Branded comparator and co-therapy drug use in clinical trials is far more common. Nearly 90 percent of all studies are sourced with higher-priced branded co-therapies and comparator drugs. This proportion has not changed between 2009 and 2012.
Data on the amount of comparator and co-therapy drug wasted or unused in clinical studies could not be gathered. Participating companies are unable at this time to reliably provide this metric. But anecdotal reports based on conversations with senior sourcing managers suggest that a substantial proportion—ranging between 30 percent and 55 percent—of purchased comparator drugs and co-therapies are leftover and unused when clinical studies are completed or terminated.
Participating companies indicate that one of the top challenges and a major cause of delays in sourcing comparators and co-therapies is associated with obtaining required documentation (e.g., equivalency documentation, certificates of conformity, certificates of analysis, and BSE/TSE statements) from the manufacturer and temperature excursion data (e.g., stability data).
Comparator and co-therapy product availability is another top mentioned difficulty, especially for products that represent a sizable portion of a manufacturer's revenue and supply. Oncology products, rare disease products, and anti-inflammatory MABs, for instance, are closely monitored and protected by the manufacturer as they contribute a large portion of that company's revenue.
Comparator sourcing managers note a particular difficulty in obtaining comparators when supply is limited or when expiry dates are of short duration. Other notable problems include increasing complexity of trial design, variation in approved indications globally, and increased regulation. These factors can lead to longer lead time in defining comparator requirements prior to purchasing the comparator drug. Multiple requests for proposals to third-party buyers may signal secondary markets to inflate drug pricing or limit availability. Sourcing managers also find that establishing reliable pricing forecasts can become an issue, as there is not always sufficient information on availability of a product within particular regions or countries. Counterfeiting, particularly in remote emerging regions with limited regulatory oversight and law enforcement, is another challenge of note. Another factor at play is rapid expansion of the market and the number of players involved in the pharmaceutical supply chains. The regulatory and law enforcement agencies are also responding in an effort to keep pace with this expansion.
The results of this Tufts CSDD study indicate that a surprisingly high proportion of clinical studies now involve comparator drugs and co-therapies and that these drugs are typically branded products. Based on average spending levels per company, we estimate that the industry overall is spending $1.5 to $2 billion annually to include comparators and co-therapies in their clinical studies.
Participating companies anticipate that the operating challenges and costs associated with sourcing comparators and co-therapies will continue to worsen and they are eager to identify improvement opportunities.
This Tufts CSDD study is an important first step in compiling and presenting metrics that begin to characterize the prevalence and cost of sourcing comparator drugs and co-therapies.

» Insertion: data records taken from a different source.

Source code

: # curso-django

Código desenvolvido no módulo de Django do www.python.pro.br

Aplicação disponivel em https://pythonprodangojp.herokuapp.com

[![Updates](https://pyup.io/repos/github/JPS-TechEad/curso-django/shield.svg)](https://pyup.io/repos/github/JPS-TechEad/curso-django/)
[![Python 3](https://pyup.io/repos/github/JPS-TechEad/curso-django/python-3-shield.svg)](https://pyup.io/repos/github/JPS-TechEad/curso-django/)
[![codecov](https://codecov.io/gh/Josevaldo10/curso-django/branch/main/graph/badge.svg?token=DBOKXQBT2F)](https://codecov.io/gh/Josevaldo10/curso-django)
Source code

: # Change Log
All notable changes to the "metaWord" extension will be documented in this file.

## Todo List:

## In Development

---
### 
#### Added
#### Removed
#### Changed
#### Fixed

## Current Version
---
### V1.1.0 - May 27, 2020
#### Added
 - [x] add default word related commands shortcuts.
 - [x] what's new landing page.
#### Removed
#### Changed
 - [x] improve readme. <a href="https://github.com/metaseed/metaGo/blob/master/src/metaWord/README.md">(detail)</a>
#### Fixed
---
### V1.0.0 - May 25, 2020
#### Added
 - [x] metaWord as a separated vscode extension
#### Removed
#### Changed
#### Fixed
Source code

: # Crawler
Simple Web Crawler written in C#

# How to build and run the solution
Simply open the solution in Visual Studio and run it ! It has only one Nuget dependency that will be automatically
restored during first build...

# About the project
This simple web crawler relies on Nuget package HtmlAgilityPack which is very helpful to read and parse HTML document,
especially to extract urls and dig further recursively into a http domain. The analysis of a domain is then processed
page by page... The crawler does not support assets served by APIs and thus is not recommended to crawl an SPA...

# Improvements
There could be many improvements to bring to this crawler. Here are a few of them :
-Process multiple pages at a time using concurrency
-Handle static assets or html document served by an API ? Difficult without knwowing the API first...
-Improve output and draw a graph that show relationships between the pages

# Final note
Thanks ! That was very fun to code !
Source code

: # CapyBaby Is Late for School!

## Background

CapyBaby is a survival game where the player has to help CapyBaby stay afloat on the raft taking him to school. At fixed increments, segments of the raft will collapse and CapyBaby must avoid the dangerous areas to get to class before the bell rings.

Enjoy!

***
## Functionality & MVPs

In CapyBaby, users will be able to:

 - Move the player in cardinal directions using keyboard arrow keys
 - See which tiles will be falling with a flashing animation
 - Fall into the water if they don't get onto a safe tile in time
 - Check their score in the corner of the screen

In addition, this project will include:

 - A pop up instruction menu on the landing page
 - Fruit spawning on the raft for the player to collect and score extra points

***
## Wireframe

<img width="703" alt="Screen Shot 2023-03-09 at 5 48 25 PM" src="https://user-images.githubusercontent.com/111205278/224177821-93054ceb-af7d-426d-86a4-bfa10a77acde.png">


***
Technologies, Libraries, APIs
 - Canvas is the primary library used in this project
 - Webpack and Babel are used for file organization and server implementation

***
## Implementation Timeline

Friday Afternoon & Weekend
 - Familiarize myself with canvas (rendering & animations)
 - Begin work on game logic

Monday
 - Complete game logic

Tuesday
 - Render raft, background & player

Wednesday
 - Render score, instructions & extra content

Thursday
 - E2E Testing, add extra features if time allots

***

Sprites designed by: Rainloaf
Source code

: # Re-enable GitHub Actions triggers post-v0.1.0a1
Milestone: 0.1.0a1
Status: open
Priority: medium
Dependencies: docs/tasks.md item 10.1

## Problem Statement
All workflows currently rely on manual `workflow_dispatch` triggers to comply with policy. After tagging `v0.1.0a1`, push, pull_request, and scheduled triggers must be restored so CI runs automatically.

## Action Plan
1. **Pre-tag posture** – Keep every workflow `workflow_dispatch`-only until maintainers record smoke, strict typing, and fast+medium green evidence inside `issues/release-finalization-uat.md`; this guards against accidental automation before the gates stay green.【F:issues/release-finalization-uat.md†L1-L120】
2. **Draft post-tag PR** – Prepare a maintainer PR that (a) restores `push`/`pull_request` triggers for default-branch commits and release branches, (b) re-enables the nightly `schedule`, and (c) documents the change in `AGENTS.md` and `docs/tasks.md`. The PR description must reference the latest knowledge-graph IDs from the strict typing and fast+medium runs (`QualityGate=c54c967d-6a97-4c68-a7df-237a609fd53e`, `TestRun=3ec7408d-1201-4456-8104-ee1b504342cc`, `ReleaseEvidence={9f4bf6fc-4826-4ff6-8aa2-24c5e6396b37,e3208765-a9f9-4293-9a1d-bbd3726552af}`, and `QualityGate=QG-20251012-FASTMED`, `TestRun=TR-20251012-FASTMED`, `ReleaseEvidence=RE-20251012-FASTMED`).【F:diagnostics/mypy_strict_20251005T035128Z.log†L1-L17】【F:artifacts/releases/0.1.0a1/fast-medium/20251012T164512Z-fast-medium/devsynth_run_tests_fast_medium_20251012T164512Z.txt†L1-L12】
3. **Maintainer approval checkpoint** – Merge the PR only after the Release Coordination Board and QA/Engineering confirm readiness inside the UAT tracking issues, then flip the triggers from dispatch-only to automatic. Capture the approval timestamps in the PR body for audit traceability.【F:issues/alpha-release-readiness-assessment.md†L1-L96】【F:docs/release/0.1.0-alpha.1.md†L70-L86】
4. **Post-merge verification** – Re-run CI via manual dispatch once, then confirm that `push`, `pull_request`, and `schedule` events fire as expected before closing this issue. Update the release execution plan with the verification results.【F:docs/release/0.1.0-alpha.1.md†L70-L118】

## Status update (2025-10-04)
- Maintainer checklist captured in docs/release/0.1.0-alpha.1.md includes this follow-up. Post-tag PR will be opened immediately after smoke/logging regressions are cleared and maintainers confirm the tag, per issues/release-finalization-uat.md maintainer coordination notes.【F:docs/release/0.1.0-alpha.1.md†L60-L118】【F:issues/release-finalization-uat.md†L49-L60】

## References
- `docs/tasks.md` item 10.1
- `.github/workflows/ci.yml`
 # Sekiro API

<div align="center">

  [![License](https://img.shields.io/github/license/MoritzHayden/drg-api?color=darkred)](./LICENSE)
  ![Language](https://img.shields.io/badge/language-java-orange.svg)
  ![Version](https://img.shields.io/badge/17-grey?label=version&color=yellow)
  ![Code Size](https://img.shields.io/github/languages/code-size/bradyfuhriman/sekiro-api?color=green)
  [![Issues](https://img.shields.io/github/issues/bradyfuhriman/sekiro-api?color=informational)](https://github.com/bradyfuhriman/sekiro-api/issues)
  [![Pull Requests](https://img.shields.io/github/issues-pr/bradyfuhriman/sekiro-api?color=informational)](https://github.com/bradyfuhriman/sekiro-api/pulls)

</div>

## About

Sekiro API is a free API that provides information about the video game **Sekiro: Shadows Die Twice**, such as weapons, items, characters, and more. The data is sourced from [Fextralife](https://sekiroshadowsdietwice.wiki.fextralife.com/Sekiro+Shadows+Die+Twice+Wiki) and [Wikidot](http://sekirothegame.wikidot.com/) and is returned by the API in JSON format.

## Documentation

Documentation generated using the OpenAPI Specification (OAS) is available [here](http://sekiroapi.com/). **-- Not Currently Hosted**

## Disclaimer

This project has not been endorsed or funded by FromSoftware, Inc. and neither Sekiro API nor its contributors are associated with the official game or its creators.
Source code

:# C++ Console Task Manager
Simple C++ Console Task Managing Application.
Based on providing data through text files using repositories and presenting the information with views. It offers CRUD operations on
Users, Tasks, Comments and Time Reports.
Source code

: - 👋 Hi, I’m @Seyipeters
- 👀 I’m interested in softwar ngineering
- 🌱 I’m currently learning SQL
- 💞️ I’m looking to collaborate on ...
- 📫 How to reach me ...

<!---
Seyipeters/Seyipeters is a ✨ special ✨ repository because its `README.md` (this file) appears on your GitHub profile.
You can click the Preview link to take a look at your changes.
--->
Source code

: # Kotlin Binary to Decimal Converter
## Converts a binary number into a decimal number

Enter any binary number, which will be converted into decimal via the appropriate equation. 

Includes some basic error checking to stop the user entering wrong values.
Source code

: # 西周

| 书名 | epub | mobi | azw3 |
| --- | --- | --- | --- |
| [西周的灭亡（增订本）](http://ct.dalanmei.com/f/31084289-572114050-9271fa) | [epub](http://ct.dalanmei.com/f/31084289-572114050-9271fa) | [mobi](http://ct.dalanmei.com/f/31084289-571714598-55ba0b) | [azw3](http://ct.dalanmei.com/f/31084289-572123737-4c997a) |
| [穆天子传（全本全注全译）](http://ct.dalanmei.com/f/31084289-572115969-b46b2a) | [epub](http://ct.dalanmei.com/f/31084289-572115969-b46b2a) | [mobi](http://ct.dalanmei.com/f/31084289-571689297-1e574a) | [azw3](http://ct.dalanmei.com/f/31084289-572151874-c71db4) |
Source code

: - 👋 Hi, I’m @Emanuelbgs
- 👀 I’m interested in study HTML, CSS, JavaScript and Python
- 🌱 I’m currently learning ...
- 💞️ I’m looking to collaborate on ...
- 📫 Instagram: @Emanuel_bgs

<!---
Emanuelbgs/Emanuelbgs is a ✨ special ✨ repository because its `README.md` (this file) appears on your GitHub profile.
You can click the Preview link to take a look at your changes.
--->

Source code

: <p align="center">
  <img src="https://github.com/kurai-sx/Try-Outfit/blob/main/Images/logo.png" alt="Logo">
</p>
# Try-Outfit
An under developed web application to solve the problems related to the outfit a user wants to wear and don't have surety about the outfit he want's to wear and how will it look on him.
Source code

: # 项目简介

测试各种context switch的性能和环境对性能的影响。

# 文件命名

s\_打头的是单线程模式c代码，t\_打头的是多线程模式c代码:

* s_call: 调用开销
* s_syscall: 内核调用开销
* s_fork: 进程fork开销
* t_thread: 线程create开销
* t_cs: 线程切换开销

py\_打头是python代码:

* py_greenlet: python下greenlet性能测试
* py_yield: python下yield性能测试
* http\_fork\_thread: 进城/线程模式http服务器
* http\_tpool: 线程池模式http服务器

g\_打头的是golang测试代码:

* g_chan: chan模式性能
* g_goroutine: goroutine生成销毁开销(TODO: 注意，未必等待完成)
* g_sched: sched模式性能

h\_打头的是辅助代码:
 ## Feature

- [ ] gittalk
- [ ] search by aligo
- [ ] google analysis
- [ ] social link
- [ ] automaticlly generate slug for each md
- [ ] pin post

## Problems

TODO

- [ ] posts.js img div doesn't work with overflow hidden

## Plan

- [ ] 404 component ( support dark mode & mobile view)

The conclusions drawn in this study are based on a limited sample of clinical studies. More data, from a larger number of companies, should be gathered to establish more robust measures.
Through metrics and the identification of shared challenges, pharmaceutical and biotechnology companies would be advised to begin a discussion about potential solutions to be implemented across the drug development enterprise. To date, organizations have had limited opportunities to establish long-term sourcing arrangements with a single peer company. Some companies have indicated that they are entering into discussions between company R&D functions—particularly those where there is therapeutic area alignment—to establish a more direct exchange of drug supply. In most companies, however, the commercial division is responsible for handling and fulfilling requests for approved drug products.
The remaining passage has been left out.